Why NOT to care about fallen leaves in your garden

Summer has come to an end and autumn is here! Days are getting shorter every day, the temperature gradually drops and leaves change color. This, in combination with some strong winds, results in a perfect recipe for piles of fallen leaves everywhere.

It seems to be an annual fall tradition for many. Grab the rake and completely clear the (front)yard of all its leaves once they reach the surface. I always wondered if this is a just a nice Sunday afternoon activity for some people. Is it actually beneficial to nature or is it okay to ignore the mess?

Nature has evolved in such a way that it combines beauty with practicalness.
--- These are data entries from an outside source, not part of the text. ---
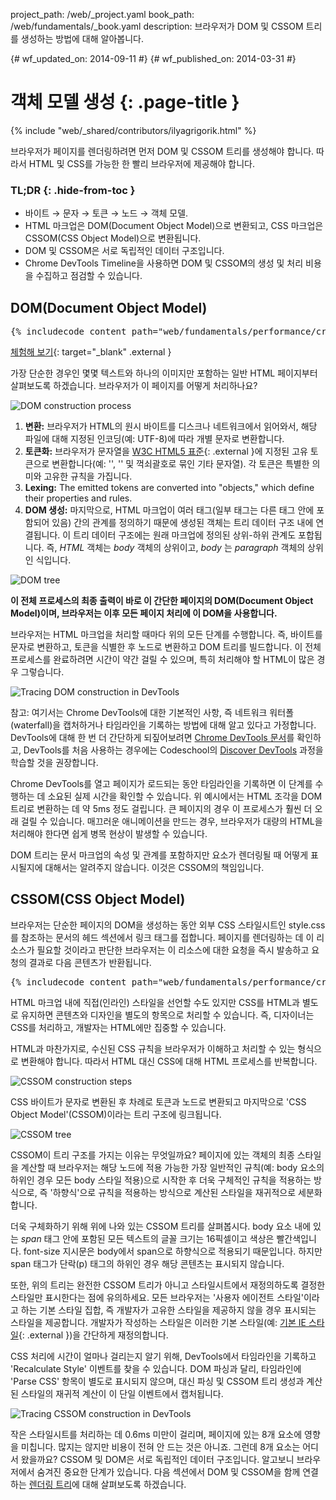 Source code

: project_path: /web/_project.yaml
book_path: /web/fundamentals/_book.yaml
description: 브라우저가 DOM 및 CSSOM 트리를 생성하는 방법에 대해 알아봅니다.

{# wf_updated_on: 2014-09-11 #}
{# wf_published_on: 2014-03-31 #}

# 객체 모델 생성 {: .page-title }

{% include "web/_shared/contributors/ilyagrigorik.html" %}

브라우저가 페이지를 렌더링하려면 먼저 DOM 및 CSSOM 트리를 생성해야 합니다. 따라서 HTML 및 CSS를 가능한 한 빨리 브라우저에 제공해야 합니다.

### TL;DR {: .hide-from-toc }

- 바이트 → 문자 → 토큰 → 노드 → 객체 모델.
- HTML 마크업은 DOM(Document Object Model)으로 변환되고, CSS 마크업은 CSSOM(CSS Object Model)으로 변환됩니다.
- DOM 및 CSSOM은 서로 독립적인 데이터 구조입니다.
- Chrome DevTools Timeline을 사용하면 DOM 및 CSSOM의 생성 및 처리 비용을 수집하고 점검할 수 있습니다.

## DOM(Document Object Model)

<pre class="prettyprint">
{% includecode content_path="web/fundamentals/performance/critical-rendering-path/_code/basic_dom.html" region_tag="full" adjust_indentation="auto" %}
</pre>

[체험해 보기](https://googlesamples.github.io/web-fundamentals/fundamentals/performance/critical-rendering-path/basic_dom.html){: target="_blank" .external }

가장 단순한 경우인 몇몇 텍스트와 하나의 이미지만 포함하는 일반 HTML 페이지부터 살펴보도록 하겠습니다. 브라우저가 이 페이지를 어떻게 처리하나요?

<img src="images/full-process.png" alt="DOM construction process">

1. **변환:** 브라우저가 HTML의 원시 바이트를 디스크나 네트워크에서 읽어와서, 해당 파일에 대해 지정된 인코딩(예: UTF-8)에 따라 개별 문자로 변환합니다.
2. **토큰화:** 브라우저가 문자열을 [W3C HTML5 표준](http://www.w3.org/TR/html5/){: .external }에 지정된 고유 토큰으로 변환합니다(예: '<html>', '<body>' 및 꺽쇠괄호로 묶인 기타 문자열). 각 토큰은 특별한 의미와 고유한 규칙을 가집니다.
3. **Lexing:** The emitted tokens are converted into "objects," which define their properties and rules.
4. **DOM 생성:** 마지막으로, HTML 마크업이 여러 태그(일부 태그는 다른 태그 안에 포함되어 있음) 간의 관계를 정의하기 때문에 생성된 객체는 트리 데이터 구조 내에 연결됩니다. 이 트리 데이터 구조에는 원래 마크업에 정의된 상위-하위 관계도 포합됩니다. 즉, *HTML* 객체는 *body* 객체의 상위이고, *body* 는 *paragraph* 객체의 상위인 식입니다.

<img src="images/dom-tree.png" alt="DOM tree">

**이 전체 프로세스의 최종 출력이 바로 이 간단한 페이지의 DOM(Document Object Model)이며, 브라우저는 이후 모든 페이지 처리에 이 DOM을 사용합니다.**

브라우저는 HTML 마크업을 처리할 때마다 위의 모든 단계를 수행합니다. 즉, 바이트를 문자로 변환하고, 토큰을 식별한 후 노드로 변환하고 DOM 트리를 빌드합니다. 이 전체 프로세스를 완료하려면 시간이 약간 걸릴 수 있으며, 특히 처리해야 할 HTML이 많은 경우 그렇습니다.

<img src="images/dom-timeline.png" alt="Tracing DOM construction in DevTools">

참고: 여기서는 Chrome DevTools에 대한 기본적인 사항, 즉 네트워크 워터폴(waterfall)을 캡처하거나 타임라인을 기록하는 방법에 대해 알고 있다고 가정합니다. DevTools에 대해 한 번 더 간단하게 되짚어보려면 <a href="/web/tools/chrome-devtools/">Chrome DevTools 문서</a>를 확인하고, DevTools를 처음 사용하는 경우에는 Codeschool의 <a href="http://discover-devtools.codeschool.com/">Discover DevTools</a> 과정을 학습할 것을 권장합니다.

Chrome DevTools를 열고 페이지가 로드되는 동안 타임라인을 기록하면 이 단계를 수행하는 데 소요된 실제 시간을 확인할 수 있습니다. 위 예시에서는 HTML 조각을 DOM 트리로 변환하는 데 약 5ms 정도 걸립니다. 큰 페이지의 경우 이 프로세스가 훨씬 더 오래 걸릴 수 있습니다. 매끄러운 애니메이션을 만드는 경우, 브라우저가 대량의 HTML을 처리해야 한다면 쉽게 병목 현상이 발생할 수 있습니다.

DOM 트리는 문서 마크업의 속성 및 관계를 포함하지만 요소가 렌더링될 때 어떻게 표시될지에 대해서는 알려주지 않습니다. 이것은 CSSOM의 책임입니다.

## CSSOM(CSS Object Model)

브라우저는 단순한 페이지의 DOM을 생성하는 동안 외부 CSS 스타일시트인 style.css를 참조하는 문서의 헤드 섹션에서 링크 태그를 접합니다. 페이지를 렌더링하는 데 이 리소스가 필요할 것이라고 판단한 브라우저는 이 리소스에 대한 요청을 즉시 발송하고 요청의 결과로 다음 콘텐츠가 반환됩니다.

<pre class="prettyprint">
{% includecode content_path="web/fundamentals/performance/critical-rendering-path/_code/style.css" region_tag="full" adjust_indentation="auto" %}
</pre>

HTML 마크업 내에 직접(인라인) 스타일을 선언할 수도 있지만 CSS를 HTML과 별도로 유지하면 콘텐츠와 디자인을 별도의 항목으로 처리할 수 있습니다. 즉, 디자이너는 CSS를 처리하고, 개발자는 HTML에만 집중할 수 있습니다.

HTML과 마찬가지로, 수신된 CSS 규칙을 브라우저가 이해하고 처리할 수 있는 형식으로 변환해야 합니다. 따라서 HTML 대신 CSS에 대해 HTML 프로세스를 반복합니다.

<img src="images/cssom-construction.png" alt="CSSOM construction steps">

CSS 바이트가 문자로 변환된 후 차례로 토큰과 노드로 변환되고 마지막으로 'CSS Object Model'(CSSOM)이라는 트리 구조에 링크됩니다.

<img src="images/cssom-tree.png" alt="CSSOM tree">

CSSOM이 트리 구조를 가지는 이유는 무엇일까요? 페이지에 있는 객체의 최종 스타일을 계산할 때 브라우저는 해당 노드에 적용 가능한 가장 일반적인 규칙(예: body 요소의 하위인 경우 모든 body 스타일 적용)으로 시작한 후 더욱 구체적인 규칙을 적용하는 방식으로, 즉 '하향식'으로 규칙을 적용하는 방식으로 계산된 스타일을 재귀적으로 세분화합니다.

더욱 구체화하기 위해 위에 나와 있는 CSSOM 트리를 살펴봅시다. body 요소 내에 있는 *span* 태그 안에 포함된 모든 텍스트의 글꼴 크기는 16픽셀이고 색상은 빨간색입니다. font-size 지시문은 body에서 span으로 하향식으로 적용되기 때문입니다. 하지만 span 태그가 단락(p) 태그의 하위인 경우 해당 콘텐츠는 표시되지 않습니다.

또한, 위의 트리는 완전한 CSSOM 트리가 아니고 스타일시트에서 재정의하도록 결정한 스타일만 표시한다는 점에 유의하세요. 모든 브라우저는 '사용자 에이전트 스타일'이라고 하는 기본 스타일 집합, 즉 개발자가 고유한 스타일을 제공하지 않을 경우 표시되는 스타일을 제공합니다. 개발자가 작성하는 스타일은 이러한 기본 스타일(예: [기본 IE 스타일](http://www.iecss.com/){: .external })을 간단하게 재정의합니다.

CSS 처리에 시간이 얼마나 걸리는지 알기 위해, DevTools에서 타임라인을 기록하고 'Recalculate Style' 이벤트를 찾을 수 있습니다. DOM 파싱과 달리, 타임라인에 'Parse CSS' 항목이 별도로 표시되지 않으며, 대신 파싱 및 CSSOM 트리 생성과 계산된 스타일의 재귀적 계산이 이 단일 이벤트에서 캡처됩니다.

<img src="images/cssom-timeline.png" alt="Tracing CSSOM construction in DevTools">

작은 스타일시트를 처리하는 데 0.6ms 미만이 걸리며, 페이지에 있는 8개 요소에 영향을 미칩니다. 많지는 않지만 비용이 전혀 안 드는 것은 아니죠. 그런데 8개 요소는 어디서 왔을까요? CSSOM 및 DOM은 서로 독립적인 데이터 구조입니다. 알고보니 브라우저에서 숨겨진 중요한 단계가 있습니다. 다음 섹션에서 DOM 및 CSSOM을 함께 연결하는 [렌더링 트리](/web/fundamentals/performance/critical-rendering-path/render-tree-construction)에 대해 살펴보도록 하겠습니다.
The ecosystem in an untouched forest is completely self-sufficient. Hence, everything has its purpose. So is it something we would want to meddle into? Listed below are some reasons why not to!

  • Fallen leaves act as free fertilizer

One of the first rules I learned in physics was ‘the law of conservation of energy’. Energy can not be created or destroyed – it can only be transformed or transferred from one form to another. The same principle goes for the falling leaves, making them very useful. The leaves are packed with organic material. Upon decomposing, these organic nutrients are released back to the soil. Nature will take care of your yard by providing free and easy compost!

fallen leaves earthlyiris
© Earthly Iris


  • Fallen leaves provide shelter for wildlife

Just as the trees are protecting themselves by letting go of their leaves many insects and animals have to take precautions to survive the winter too. Some species of solitary bees die before the winter starts. Prior to that, the female workers store eggs, sealed in nests. These nests are placed somewhere in a cavity, tree branch or under a few leaves. Another species of solitary bees will actually hibernate during the cold winter months. These bees will dig themselves a small burrow in the ground. Not only bees take advantage of the leaves on the ground. Also, butterflies, ladybugs and even some species of frogs make leaves their winter home. If we want a beautiful garden, we’ll need these pollinators in the spring!


  • An easy way to maintain the ecosystem

More insects around the garden result in a direct positive effect on the food chain. A lot of animals depend on insects, especially before the winter starts. For example, it’s easier for birds to find food if more insects are hiding under the leaves. An easy way to keep the ecosystem around your house intact.

bird autumn earthlyiris
Image via Unsplash – Acube
  • More free time!

One autumn chore off the list! And so more time to spare on other projects. Maybe on building an insect house? But if you insist on raking, it’s an idea to gather some leaves from your lawn. Actually, a study found out that adding shredded to grass is an easy way to reduce weeds!

Have you ever seen somebody raking leaves in a forest? Trump may believe that Finnish people spent their downtime raking the national forests (that equal to 73% of Finland), nobody actually ever does 😉 And remember, forests thrive by themselves!


One thought on “Why NOT to care about fallen leaves in your garden”

  1. I wish more people knew all this about leaves. They play such an important part in our environment. Thank you for sharing and educating people.